All night the sounds continued, the whinny of one bomb falling after another. Each time Sophie’s heart raced and pounded against her ribs, and she tried not to think of the ground above them falling in and burying them all alive. She could hear the sirens and fire engines and muffled shouts as well as the rumbling drones of attacking aircraft well into the night.
‘Sophie! Wake up!’ Hugh was standing over her, shaking her.
The All Clear sounded.
‘It’s time to go home,’ he announced.
She was stiff and sore. The shoulder of her dress was damp from leaning against the wall. Sophie made an attempt to smoothen her hair, and she shook out her crumpled cardigan and dragged it on. Hugh had bags under his eyes from tiredness, and his mouse-fair hair stood on end. She spat on her fingers to try and flatten it down. The paint stain on his forehead had faded a bit, but he did look a sight.
In future she was always going to carry a comb with her, she decided. Honestly, they looked like two tramps.
Some people were changing their clothes now. Others lay wrapped in blankets still fast asleep, unaware of, or ignoring the early-morning movements around them.

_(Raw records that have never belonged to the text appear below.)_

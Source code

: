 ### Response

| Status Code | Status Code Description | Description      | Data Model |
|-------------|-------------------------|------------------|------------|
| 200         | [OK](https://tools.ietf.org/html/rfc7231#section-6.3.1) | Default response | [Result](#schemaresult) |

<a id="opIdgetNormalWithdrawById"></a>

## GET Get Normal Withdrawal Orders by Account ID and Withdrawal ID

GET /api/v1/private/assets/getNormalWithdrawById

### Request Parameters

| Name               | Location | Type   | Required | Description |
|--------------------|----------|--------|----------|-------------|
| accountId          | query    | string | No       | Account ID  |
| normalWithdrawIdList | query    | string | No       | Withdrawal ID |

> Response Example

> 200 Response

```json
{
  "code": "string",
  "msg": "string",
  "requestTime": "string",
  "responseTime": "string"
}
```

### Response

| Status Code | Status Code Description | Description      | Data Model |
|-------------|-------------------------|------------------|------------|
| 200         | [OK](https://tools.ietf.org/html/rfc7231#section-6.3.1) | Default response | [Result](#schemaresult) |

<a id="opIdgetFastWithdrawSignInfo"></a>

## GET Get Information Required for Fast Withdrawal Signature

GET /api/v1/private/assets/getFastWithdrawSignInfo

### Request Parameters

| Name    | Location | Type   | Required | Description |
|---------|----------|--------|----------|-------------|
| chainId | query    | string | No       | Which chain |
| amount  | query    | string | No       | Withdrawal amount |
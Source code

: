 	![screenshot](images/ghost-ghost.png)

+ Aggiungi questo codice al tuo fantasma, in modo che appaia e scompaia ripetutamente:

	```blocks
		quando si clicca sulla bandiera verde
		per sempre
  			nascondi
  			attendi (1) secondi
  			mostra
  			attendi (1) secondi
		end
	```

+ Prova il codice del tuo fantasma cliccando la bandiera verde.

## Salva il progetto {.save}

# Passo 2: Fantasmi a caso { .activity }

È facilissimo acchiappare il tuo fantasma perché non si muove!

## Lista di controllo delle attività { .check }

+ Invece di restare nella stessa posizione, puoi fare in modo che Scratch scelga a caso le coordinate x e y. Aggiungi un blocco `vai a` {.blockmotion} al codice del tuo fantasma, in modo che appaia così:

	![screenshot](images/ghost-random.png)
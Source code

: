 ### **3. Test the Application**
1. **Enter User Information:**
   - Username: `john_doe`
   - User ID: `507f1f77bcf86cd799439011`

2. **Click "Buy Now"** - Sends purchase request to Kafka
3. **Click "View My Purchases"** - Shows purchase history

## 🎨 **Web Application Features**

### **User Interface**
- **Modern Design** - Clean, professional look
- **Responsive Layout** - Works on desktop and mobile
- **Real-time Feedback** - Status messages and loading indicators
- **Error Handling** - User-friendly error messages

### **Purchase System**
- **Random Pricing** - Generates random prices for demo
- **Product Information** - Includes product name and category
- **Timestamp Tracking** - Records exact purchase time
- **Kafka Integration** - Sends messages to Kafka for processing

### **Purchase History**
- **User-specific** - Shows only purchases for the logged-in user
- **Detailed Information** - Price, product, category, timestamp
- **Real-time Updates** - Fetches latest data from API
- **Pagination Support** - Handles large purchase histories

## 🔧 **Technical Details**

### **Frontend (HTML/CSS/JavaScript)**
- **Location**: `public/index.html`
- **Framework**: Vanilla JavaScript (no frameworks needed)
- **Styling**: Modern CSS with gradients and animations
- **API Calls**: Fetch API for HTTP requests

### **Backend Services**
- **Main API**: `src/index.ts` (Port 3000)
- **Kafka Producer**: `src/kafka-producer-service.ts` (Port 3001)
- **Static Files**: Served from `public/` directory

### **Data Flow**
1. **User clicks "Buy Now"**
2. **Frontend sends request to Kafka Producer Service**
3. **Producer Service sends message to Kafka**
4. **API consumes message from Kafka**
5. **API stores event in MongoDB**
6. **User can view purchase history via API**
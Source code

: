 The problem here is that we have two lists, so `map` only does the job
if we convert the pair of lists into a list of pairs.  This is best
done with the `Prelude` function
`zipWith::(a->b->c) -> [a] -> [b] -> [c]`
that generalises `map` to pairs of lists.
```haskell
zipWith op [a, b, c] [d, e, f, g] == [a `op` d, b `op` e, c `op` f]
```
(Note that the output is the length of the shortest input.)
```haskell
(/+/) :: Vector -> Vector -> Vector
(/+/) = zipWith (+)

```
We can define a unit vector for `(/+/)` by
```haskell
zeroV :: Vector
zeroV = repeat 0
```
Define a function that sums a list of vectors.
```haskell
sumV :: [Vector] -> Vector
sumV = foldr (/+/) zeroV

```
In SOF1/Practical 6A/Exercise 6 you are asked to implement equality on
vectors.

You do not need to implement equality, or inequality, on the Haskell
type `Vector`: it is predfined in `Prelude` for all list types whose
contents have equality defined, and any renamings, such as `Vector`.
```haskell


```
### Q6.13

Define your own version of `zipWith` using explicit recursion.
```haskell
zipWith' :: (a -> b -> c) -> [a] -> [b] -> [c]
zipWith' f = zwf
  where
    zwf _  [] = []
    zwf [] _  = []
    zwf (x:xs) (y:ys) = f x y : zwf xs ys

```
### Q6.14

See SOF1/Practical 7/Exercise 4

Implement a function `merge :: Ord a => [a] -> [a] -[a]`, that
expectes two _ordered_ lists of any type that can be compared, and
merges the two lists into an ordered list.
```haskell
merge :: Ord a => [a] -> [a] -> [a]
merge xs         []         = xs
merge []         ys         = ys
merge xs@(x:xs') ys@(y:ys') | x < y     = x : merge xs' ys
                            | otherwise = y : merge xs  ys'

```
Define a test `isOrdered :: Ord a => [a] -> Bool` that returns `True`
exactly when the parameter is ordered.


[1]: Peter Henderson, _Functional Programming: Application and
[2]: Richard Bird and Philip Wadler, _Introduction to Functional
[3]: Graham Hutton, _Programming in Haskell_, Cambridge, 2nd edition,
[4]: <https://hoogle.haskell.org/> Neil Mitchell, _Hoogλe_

Deftly, Sophie and Hugh made their way to the entrance, picking their steps over the sleepers, and following the crowd upwards and onto the street.
The hazy morning light made them both blink, and the fresh air made them yawn. They gulped in the cold morning air as they got used to being back outside.
‘Crikey!’ Hugh stood rigid, pointing, his eyes almost popping out of his head.
The whole corner of shops across from the shelter was
gone, collapsed into a massive sagging heap of bricks and timber and dust. Smoke sputtered from gas fires that flared from the broken gas mains, which looked like a giant octopus pushing its way up from underneath the pavement. Two or three firemen moved among the debris.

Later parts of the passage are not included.